Last week we had the pleasure of hosting Yining Shi at our second in-person browsertech event in NYC.
Yining is a founding engineer at Runway, one of the original AI-based creativity tools founded back in 2018. Runway is also known for collaborating with Stability AI to develop Stable Diffusion. Yining also teaches about creative ML at NYU.
Yining first talked about some of the creative ML projects she and her students have built, followed by some demos of the latest ML-backed features that Runway has been building.
Here’s a recording of Yining’s talk.
One thing that stood out to me about Runway is that they have innovated in two directions: developing ML-backed content generation models, and making them work in the browser. These are not unrelated!
Building for the browser allows Runway to deliver ML models that require expensive GPUs and high-memory machines, without putting the burden on their users to acquire an expensive workstation PC.

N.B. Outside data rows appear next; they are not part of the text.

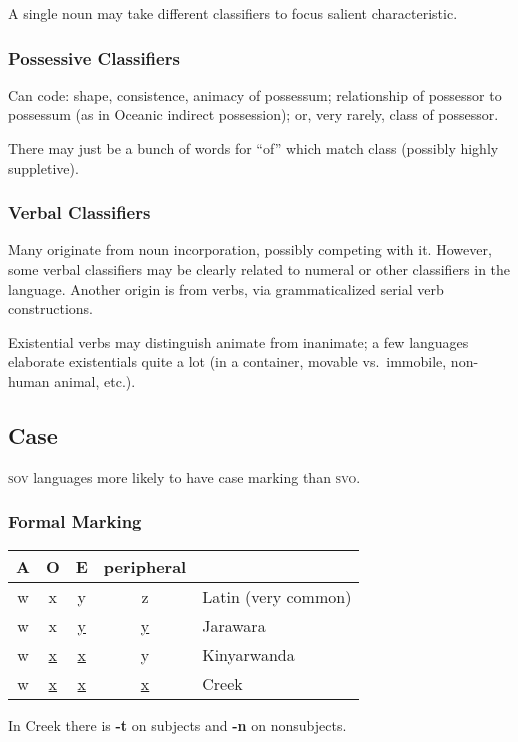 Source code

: \documentclass[11pt]{article}
\newcommand{\LL}[1]{\textbf{#1}}  %
\newcommand{\I}[1]{\textsc{#1}}   %
\begin{document}
A single noun may take different classifiers to focus salient
characteristic.

\subsubsection{Possessive Classifiers}
Can code: shape, consistence, animacy of possessum; relationship of
possessor to possessum (as in Oceanic indirect possession); or, very
rarely, class of possessor.

There may just be a bunch of words for ``of'' which match class
(possibly highly suppletive).

\subsubsection{Verbal Classifiers} 
Many originate from noun incorporation, possibly competing with it.
However, some verbal classifiers may be clearly related to numeral or
other classifiers in the language.  Another origin is from verbs, via
grammaticalized serial verb constructions.

Existential verbs may distinguish animate from inanimate; a few
languages elaborate existentials quite a lot (in a container, movable
vs.\ immobile, non-human animal, etc.).


\subsection{Case}
\I{sov} languages more likely to have case marking than \I{svo}.

\subsubsection{Formal Marking}
\begin{center}
  \begin{tabular}{ccccl}
    A & O & E & peripheral \\
    \hline
    w & x & y & z & Latin (very common) \\
    w & x & \uline{y} & \uline{y} & Jarawara \\
    w & \uline{x} & \uline{x} & y & Kinyarwanda \\
    w & \uline{x} & \uline{x} & \uline{x} & Creek
  \end{tabular}
\end{center}

\noindent In Creek there is \LL{-t} on subjects and \LL{-n} on
nonsubjects. 
\end{document}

Today, a big driver pushing desktop applications into the browser is the low friction of collaboration (think: Google Sheets, Figma). We’re starting to see a new generation of apps like Runway target the browser, not just for the low friction of collaboration, but for the low friction of integrating specialized hardware, especially GPUs.
There’s a powerful economic force at play here. A desktop workstation that runs Final Cut Pro well will set you back an order of magnitude more than the software license of FCP itself. But each user only needs the hardware for short bursts of time. By amortizing the cost of the hardware among all of its users, browser-based software companies like Runway can compete on total price in a way that desktop software can’t.
The new hybrid/remote reality of work is also a driving factor here: users can get the benefits of serious hardware without having to haul it around with them everywhere they want to work.